[[ Data provided, beginning ]]

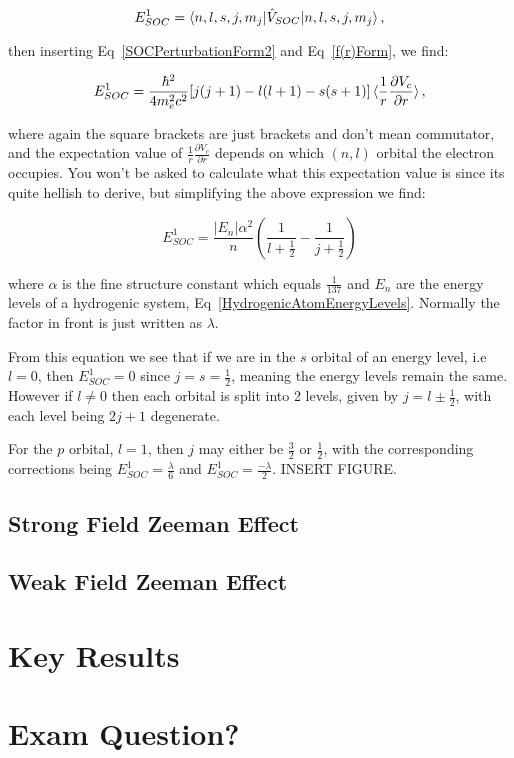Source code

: \begin{equation}
    E^1_{SOC} = \braket{n, l, s, j, m_j | \Hat{V}_{SOC} | n, l, s, j, m_j},
    \label{FirstOrderEnergySOC}
\end{equation}

\noindent then inserting Eq~\ref{SOCPerturbationForm2} and Eq~\ref{f(r)Form}, we find:

\begin{equation}
    E^1_{SOC} = \frac{\hbar^2}{4m^2_ec^2}[j(j + 1) -l(l + 1) - s(s + 1)] \braket{\frac{1}{r}\frac{\partial V_c}{\partial r}},
    \label{FirstOrderEnergySOCForm1}
\end{equation}

\noindent where again the square brackets are just brackets and don't mean commutator, and the expectation value of $\frac{1}{r} \frac{\partial V_c}{\partial r}$ depends on which $(n,l)$ orbital the electron occupies. You won't be asked to calculate what this expectation value is since its quite hellish to derive, but simplifying the above expression we find:

\begin{equation}
    E^1_{SOC} = \frac{|E_n| \alpha^2}{n}(\frac{1}{l + \frac{1}{2}} - \frac{1}{j + \frac{1}{2}})
    \label{FirstOrderEnergySOCForm2}
\end{equation}

\noindent where $\alpha$ is the fine structure constant which equals $\frac{1}{137}$ and $E_n$ are the energy levels of a hydrogenic system, Eq~\ref{HydrogenicAtomEnergyLevels}. Normally the factor in front is just written as $\lambda$.

\noindent From this equation we see that if we are in the $s$ orbital of an energy level, i.e $l = 0$, then $E^1_{SOC} = 0$ since $j = s = \frac{1}{2}$, meaning the energy levels remain the same. However if $l \neq 0$ then each orbital is split into 2 levels, given by $j = l \pm \frac{1}{2}$, with each level being $2j + 1$ degenerate.

\noindent For the $p$ orbital, $l = 1$, then $j$ may either be $\frac{3}{2}$ or $\frac{1}{2}$, with the corresponding corrections being $E^1_{SOC} = \frac{\lambda}{6}$ and $E^1_{SOC} = \frac{-\lambda}{2}$. INSERT FIGURE.

\subsection{Strong Field Zeeman Effect}




\subsection{Weak Field Zeeman Effect}




\section{Key Results}





\section{Exam Question?}


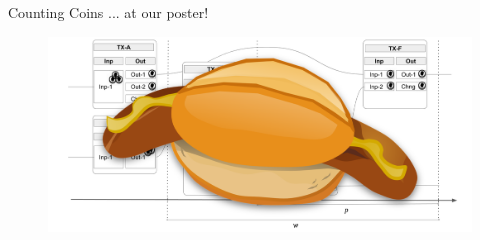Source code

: \documentclass{beamer}
\begin{document}

\begin{frame}{Counting Coins ... at our poster!}
    \begin{figure}
      \centerline{\includegraphics[scale=0.23]{./pics/used/burgered_mcirc_concept_window_uneqal_period.png}}
    \end{figure}
\end{frame}





\end{document}
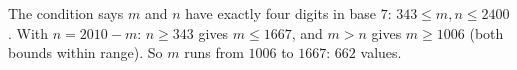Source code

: The condition says $m$ and $n$ have exactly four digits in base $7$: $343\le m,n\le2400$. With $n=2010-m$: $n\ge343$ gives $m\le1667$, and $m>n$ gives $m\ge1006$ (both bounds within range). So $m$ runs from $1006$ to $1667$: $\boxed{662}$ values.
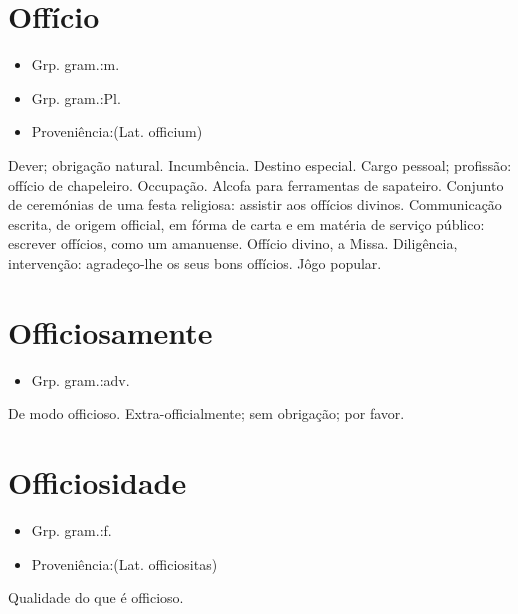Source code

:\section{Offício}
\begin{itemize}
\item {Grp. gram.:m.}
\end{itemize}
\begin{itemize}
\item {Grp. gram.:Pl.}
\end{itemize}
\begin{itemize}
\item {Proveniência:(Lat. \textunderscore officium\textunderscore )}
\end{itemize}
Dever; obrigação natural.
Incumbência.
Destino especial.
Cargo pessoal; profissão: \textunderscore offício de chapeleiro\textunderscore .
Occupação.
Alcofa para ferramentas de sapateiro.
Conjunto de ceremónias de uma festa religiosa: \textunderscore assistir aos offícios divinos\textunderscore .
Communicação escrita, de origem official, em fórma de carta e em matéria de serviço público: \textunderscore escrever offícios, como um amanuense\textunderscore .
\textunderscore Offício divino\textunderscore , a Missa.
Diligência, intervenção: \textunderscore agradeço-lhe os seus bons offícios\textunderscore .
Jôgo popular.
\section{Officiosamente}
\begin{itemize}
\item {Grp. gram.:adv.}
\end{itemize}
De modo officioso.
Extra-officialmente; sem obrigação; por favor.
\section{Officiosidade}
\begin{itemize}
\item {Grp. gram.:f.}
\end{itemize}
\begin{itemize}
\item {Proveniência:(Lat. \textunderscore officiositas\textunderscore )}
\end{itemize}
Qualidade do que é officioso.
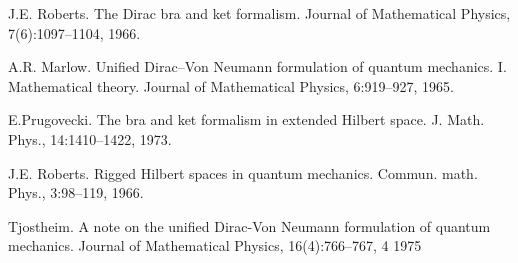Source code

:\documentclass[12pt]{article}
\theoremstyle{plain}
\theoremstyle{definition}
\numberwithin{equation}{section}
\begin{document}
J.E. Roberts. The Dirac bra and ket formalism. Journal of Mathematical Physics, 7(6):1097--1104, 1966.

A.R. Marlow. Unified Dirac--Von Neumann formulation of quantum mechanics. I. Mathematical theory. Journal of Mathematical Physics, 6:919--927, 1965.

E.Prugovecki. The bra and ket formalism in extended Hilbert space. J. Math. Phys., 14:1410--1422, 1973.

J.E. Roberts. Rigged Hilbert spaces in quantum mechanics. Commun. math. Phys., 3:98--119, 1966. 

Tjostheim. A note on the unified Dirac-Von Neumann formulation of quantum mechanics. Journal of Mathematical Physics, 16(4):766--767, 4 1975

\end{document}
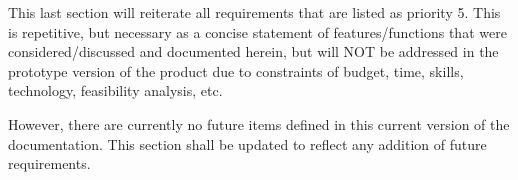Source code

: This last section will reiterate all requirements that are listed as priority 5. This is repetitive, but necessary as a concise statement of features/functions that were considered/discussed and documented herein, but will NOT be addressed in the prototype version of the product due to constraints of budget, time, skills, technology, feasibility analysis, etc. 

However, there are currently no future items defined in this current version of the documentation. This section shall be updated to reflect any addition of future requirements.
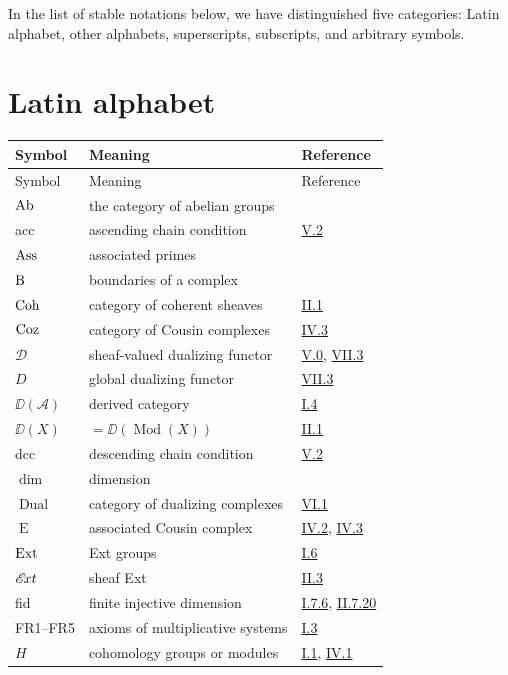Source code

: In the list of stable notations below, we have distinguished five categories: Latin alphabet, other alphabets, superscripts, subscripts, and arbitrary symbols.

\section*{Latin alphabet}
\begin{longtable}{@{}l p{8cm} l@{}}
	\toprule
	Symbol & Meaning & Reference \\
	\midrule
	\endfirsthead
	\midrule
	Symbol & Meaning & Reference \\
	\midrule
	\endhead
	\bottomrule
	\endfoot
	$\operatorname{Ab}$ & the category of abelian groups & \\
	acc & ascending chain condition & \hyperref[sec:5.2]{V.2} \\
	$\operatorname{Ass}$ & associated primes & \\
	$\operatorname{B}$ & boundaries of a complex & \\
	$\operatorname{Coh}$ & category of coherent sheaves & \hyperref[sec:2.1]{II.1} \\
	$\operatorname{Coz}$ & category of Cousin complexes & \hyperref[sec:4.3]{IV.3} \\
	$\mathscr{D}$ & sheaf-valued dualizing functor & \hyperref[sec:5.0]{V.0}, \hyperref[sec:7.3]{VII.3} \\
	$D$ & global dualizing functor & \hyperref[sec:7.3]{VII.3} \\
	$\DD(\mathcal{A})$ & derived category & \hyperref[sec:1.4]{I.4} \\
	$\DD(X)$ & $=\DD(\operatorname{Mod}(X))$ & \hyperref[sec:2.1]{II.1} \\
	dcc & descending chain condition & \hyperref[sec:5.2]{V.2} \\
	$\dim$ & dimension & \\
	$\operatorname{Dual}$ & category of dualizing complexes & \hyperref[sec:6.1]{VI.1} \\
	$\operatorname{E}$ & associated Cousin complex & \hyperref[sec:4.2]{IV.2}, \hyperref[sec:4.3]{IV.3} \\
	$\operatorname{Ext}$ & Ext groups & \hyperref[sec:1.6]{I.6} \\
	$\mathop{\mathscr{E}\!xt}\nolimits$ & sheaf Ext & \hyperref[sec:2.3]{II.3} \\
	fid & finite injective dimension & \hyperref[prop:1.7.6]{I.7.6}, \hyperref[prop:2.7.20]{II.7.20} \\
	FR1--FR5 & axioms of multiplicative systems & \hyperref[sec:1.3]{I.3} \\
	$H$ & cohomology groups or modules & \hyperref[sec:1.1]{I.1}, \hyperref[sec:4.1]{IV.1} \\

\end{longtable}
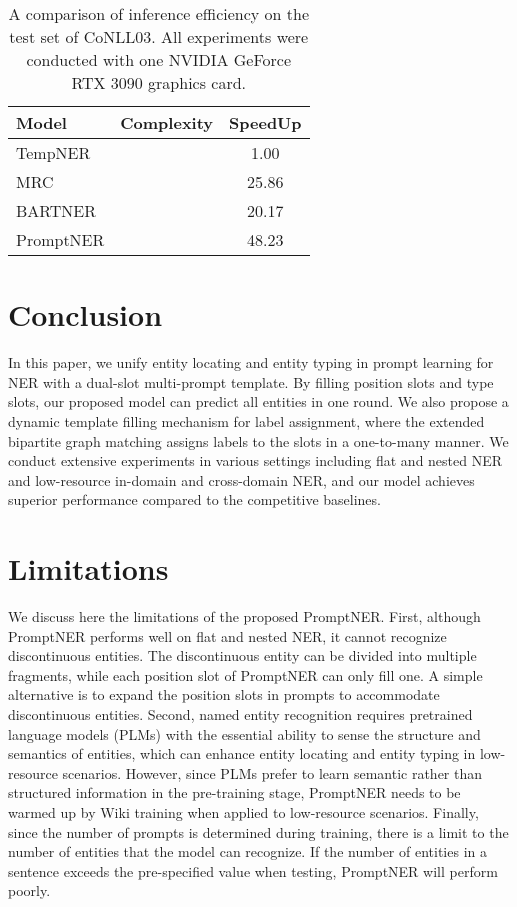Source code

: \documentclass[11pt]{article}
\begin{document}
\begin{table}[!htp]
    \centering
    \small
    \begin{tabular}{lcc}
    \toprule
    Model & Complexity & SpeedUp \\
    \midrule
     {TempNER \citep{cui-etal-2021-template}} &  & 1.00 \\ {MRC \citep{li-etal-2020-unified}}  &  & 25.86  \\  {BARTNER \citep{yan-etal-2021-unified-generative}} &   &  20.17 \\  

     \midrule
     PromptNER &  & 48.23  \\  \bottomrule
    \end{tabular}
    \caption{A comparison of inference efficiency on the test set of CoNLL03. All experiments were conducted with one NVIDIA GeForce RTX 3090 graphics card.}
    \label{tab:inference}
\end{table}


\section{Conclusion}

In this paper, we unify entity locating and entity typing in prompt learning for NER with a dual-slot multi-prompt template. By filling position slots and type slots, our proposed model can predict all entities in one round. We also propose a dynamic template filling mechanism for label assignment, where the extended bipartite graph matching assigns labels to the slots in a one-to-many manner. We conduct extensive experiments in various settings including flat and nested NER and low-resource in-domain and cross-domain NER, and our model achieves superior performance compared to the competitive baselines. 

\section*{Limitations}

We discuss here the limitations of the proposed PromptNER. First, although PromptNER performs well on flat and nested NER, it cannot recognize discontinuous entities. The discontinuous entity can be divided into multiple fragments, while each position slot of PromptNER can only fill one. A simple alternative is to expand the position slots in prompts to accommodate discontinuous entities. Second, named entity recognition requires pretrained language models (PLMs) with the essential ability to sense the structure and semantics of entities, which can enhance entity locating and entity typing in low-resource scenarios. However, since PLMs prefer to learn semantic rather than structured information in the pre-training stage, PromptNER needs to be warmed up by Wiki training when applied to low-resource scenarios. Finally, since the number of prompts is determined during training, there is a limit to the number of entities that the model can recognize. If the number of entities in a sentence exceeds the pre-specified value when testing, PromptNER will perform poorly.
\end{document}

[[ Data provided, end ]]

▸ Description of the task
Only the number is wanted: how many lines in the listing hold "article"?

▸ Exercise response
2